Reporting from Irving, Texas -- NFL owners, historically resistant to change, bundled up Tuesday and took a step into the great wide open.
At the annual May meetings, they voted to award a Super Bowl to the New York area, sending the February 2014 game there and turning back bids by Tampa and South Florida. It was a historic moment because there has never been an outdoor Super Bowl in a cold-weather city. The game will be played at the soon-to-open, $1.6-billion home of the Giants and Jets in East Rutherford, N.J.
"We wished for it, we got it, and now we've got to do the work," said Giants co-owner Steve Tisch, after waiting nervously through four ballots, with the New York-New Jersey bid finally edging Tampa by a simple majority. South Florida, which just played host to the Super Bowl, was eliminated after the second round.
In a larger sense, the league's willingness to try something new — a risk not everyone agrees with — is reflective of Commissioner Roger Goodell's push to be innovative in an increasingly competitive marketplace.
Consider some of the changes that have taken place since Goodell took over for Paul Tagliabue in 2006. The Pro Bowl was rescheduled for the Sunday before the Super Bowl to give that all-star game more exposure. Overtime has been changed for the postseason, increasing the likelihood that both teams will have a possession in the extra period. There's a very realistic possibility that two meaningless exhibition games will be replaced by regular-season games. Division rivalries have been pushed to the end of the season to give teams incentive to play hard all the way through their schedules.

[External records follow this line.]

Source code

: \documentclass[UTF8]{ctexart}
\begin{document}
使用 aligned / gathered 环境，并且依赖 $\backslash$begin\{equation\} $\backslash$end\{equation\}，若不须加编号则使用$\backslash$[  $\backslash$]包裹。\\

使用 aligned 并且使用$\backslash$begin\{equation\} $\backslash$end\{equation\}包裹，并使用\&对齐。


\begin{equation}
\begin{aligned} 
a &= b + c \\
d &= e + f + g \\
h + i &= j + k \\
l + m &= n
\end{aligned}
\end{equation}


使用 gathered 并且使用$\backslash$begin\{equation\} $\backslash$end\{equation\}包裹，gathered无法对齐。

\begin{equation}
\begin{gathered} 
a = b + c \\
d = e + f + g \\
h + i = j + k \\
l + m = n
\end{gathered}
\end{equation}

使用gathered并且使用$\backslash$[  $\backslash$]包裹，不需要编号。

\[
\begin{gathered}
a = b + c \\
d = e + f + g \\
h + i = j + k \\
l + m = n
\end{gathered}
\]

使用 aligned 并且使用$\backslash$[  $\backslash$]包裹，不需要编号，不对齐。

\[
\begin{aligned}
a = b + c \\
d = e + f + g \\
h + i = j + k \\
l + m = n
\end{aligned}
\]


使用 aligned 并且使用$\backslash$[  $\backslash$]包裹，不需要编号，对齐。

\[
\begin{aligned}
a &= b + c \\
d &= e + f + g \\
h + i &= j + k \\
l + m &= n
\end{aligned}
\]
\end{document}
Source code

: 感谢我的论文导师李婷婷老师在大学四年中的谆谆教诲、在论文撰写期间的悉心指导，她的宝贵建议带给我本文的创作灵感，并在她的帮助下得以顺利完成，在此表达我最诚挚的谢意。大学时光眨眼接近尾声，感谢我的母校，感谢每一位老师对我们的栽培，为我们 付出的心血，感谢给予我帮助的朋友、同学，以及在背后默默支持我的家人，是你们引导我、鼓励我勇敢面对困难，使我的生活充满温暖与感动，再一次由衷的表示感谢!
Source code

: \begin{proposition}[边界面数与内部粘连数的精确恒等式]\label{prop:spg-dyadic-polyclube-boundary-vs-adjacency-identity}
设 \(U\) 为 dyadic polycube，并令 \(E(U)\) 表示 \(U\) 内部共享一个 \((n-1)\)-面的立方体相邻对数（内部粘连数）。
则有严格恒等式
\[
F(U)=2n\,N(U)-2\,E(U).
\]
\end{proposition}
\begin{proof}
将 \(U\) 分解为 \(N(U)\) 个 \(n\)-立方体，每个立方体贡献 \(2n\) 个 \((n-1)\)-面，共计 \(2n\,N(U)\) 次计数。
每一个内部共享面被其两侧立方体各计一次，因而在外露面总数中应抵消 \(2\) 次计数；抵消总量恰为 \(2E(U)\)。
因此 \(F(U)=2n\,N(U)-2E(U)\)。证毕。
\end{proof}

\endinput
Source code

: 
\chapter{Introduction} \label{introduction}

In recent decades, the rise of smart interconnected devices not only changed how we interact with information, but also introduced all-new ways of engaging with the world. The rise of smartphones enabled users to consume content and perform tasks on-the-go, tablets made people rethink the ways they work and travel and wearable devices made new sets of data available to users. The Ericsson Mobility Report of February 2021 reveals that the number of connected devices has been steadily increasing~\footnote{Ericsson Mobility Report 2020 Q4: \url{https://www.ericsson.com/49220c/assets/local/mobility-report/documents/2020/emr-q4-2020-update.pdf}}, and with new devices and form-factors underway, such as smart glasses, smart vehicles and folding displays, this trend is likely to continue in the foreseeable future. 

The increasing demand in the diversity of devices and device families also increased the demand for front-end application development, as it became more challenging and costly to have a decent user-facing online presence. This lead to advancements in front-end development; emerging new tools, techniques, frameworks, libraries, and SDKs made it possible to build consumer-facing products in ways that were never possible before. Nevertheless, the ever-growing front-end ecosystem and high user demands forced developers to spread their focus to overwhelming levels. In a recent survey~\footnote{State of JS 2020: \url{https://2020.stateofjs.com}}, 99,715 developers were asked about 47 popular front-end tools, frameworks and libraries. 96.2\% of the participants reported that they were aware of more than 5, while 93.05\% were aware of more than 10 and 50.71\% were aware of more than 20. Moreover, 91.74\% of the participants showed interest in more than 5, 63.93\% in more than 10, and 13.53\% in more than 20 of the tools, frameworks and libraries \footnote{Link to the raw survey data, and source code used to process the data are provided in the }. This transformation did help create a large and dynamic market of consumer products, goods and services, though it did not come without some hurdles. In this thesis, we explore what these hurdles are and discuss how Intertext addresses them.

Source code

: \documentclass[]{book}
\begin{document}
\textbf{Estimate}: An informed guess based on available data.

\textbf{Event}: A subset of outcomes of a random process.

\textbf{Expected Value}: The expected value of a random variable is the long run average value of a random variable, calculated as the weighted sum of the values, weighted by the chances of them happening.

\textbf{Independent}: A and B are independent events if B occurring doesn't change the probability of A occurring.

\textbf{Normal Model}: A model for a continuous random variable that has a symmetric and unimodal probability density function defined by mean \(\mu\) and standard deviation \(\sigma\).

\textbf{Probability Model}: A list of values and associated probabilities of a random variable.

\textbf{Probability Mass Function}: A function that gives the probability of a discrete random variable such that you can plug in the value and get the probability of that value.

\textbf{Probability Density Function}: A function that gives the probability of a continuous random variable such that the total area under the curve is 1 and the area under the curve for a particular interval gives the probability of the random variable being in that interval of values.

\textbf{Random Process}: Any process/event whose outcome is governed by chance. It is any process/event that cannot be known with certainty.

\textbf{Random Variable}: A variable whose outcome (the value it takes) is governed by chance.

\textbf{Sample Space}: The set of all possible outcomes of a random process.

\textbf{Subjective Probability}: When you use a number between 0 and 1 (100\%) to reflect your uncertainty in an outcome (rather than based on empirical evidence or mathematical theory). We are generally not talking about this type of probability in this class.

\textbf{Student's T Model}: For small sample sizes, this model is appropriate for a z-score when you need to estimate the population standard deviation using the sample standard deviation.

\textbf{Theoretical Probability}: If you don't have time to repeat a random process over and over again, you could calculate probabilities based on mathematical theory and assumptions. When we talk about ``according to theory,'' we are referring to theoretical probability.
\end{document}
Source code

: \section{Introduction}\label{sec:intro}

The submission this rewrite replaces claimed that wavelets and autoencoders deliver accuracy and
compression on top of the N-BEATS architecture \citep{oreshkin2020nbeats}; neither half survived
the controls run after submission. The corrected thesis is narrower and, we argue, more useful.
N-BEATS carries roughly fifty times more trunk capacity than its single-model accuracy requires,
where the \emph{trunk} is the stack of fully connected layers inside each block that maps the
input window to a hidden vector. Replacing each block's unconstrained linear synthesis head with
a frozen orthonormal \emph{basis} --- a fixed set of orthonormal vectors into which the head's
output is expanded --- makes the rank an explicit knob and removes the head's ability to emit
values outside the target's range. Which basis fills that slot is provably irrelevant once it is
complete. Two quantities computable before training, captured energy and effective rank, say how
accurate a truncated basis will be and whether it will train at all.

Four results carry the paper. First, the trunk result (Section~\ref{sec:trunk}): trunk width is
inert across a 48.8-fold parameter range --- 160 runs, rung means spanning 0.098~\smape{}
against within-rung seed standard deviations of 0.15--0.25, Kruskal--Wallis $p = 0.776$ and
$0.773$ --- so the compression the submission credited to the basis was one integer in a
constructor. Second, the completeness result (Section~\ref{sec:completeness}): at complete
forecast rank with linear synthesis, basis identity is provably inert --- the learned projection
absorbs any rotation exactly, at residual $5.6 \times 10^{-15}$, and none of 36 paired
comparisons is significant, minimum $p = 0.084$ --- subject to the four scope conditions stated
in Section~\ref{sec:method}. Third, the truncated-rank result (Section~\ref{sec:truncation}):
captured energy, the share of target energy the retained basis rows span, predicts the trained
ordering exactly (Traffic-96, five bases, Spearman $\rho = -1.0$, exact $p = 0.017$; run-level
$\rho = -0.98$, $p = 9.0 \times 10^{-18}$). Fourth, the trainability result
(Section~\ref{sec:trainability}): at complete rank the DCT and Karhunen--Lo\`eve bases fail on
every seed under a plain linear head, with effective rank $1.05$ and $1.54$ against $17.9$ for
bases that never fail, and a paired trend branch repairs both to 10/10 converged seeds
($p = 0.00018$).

The draft has been moved to prime time and is now stretched over three days. The scouting combine has become a made-for-TV event. International games are a staple of the regular season. The league has put a renewed emphasis on player conduct and concussion studies. The umpire has been moved from the defensive to offensive side of the ball to protect him. Hand-held devices soon will be commonplace in stadiums to keep fans apprised of games around the league.
Goodell is not directly responsible for all of these things — he didn't have a vote on the rules changes or location of the Super Bowl, for instance — but league insiders say he is relentless when it comes to pushing the envelope to best position the league and maximize revenue streams. That's vital for a game that's going to have an increasingly difficult time coaxing fans off their couches and into stadiums.
"I feel very strongly that we cannot be complacent in what we do," Goodell said. "We have to continue to find ways to grow the game, to reach new fans, to continue to provide quality. That's what the NFL represents.
"So innovation is a big part of our initiative, whether it's the Super Bowl in New York, the changes we've made to the draft, or changes we've made to the Pro Bowl, we're going to try to find new ways to reach our fans and to make sure we're bringing them the highest quality entertainment."
Tisch called that one of the "signatures" of Goodell's young tenure as commissioner.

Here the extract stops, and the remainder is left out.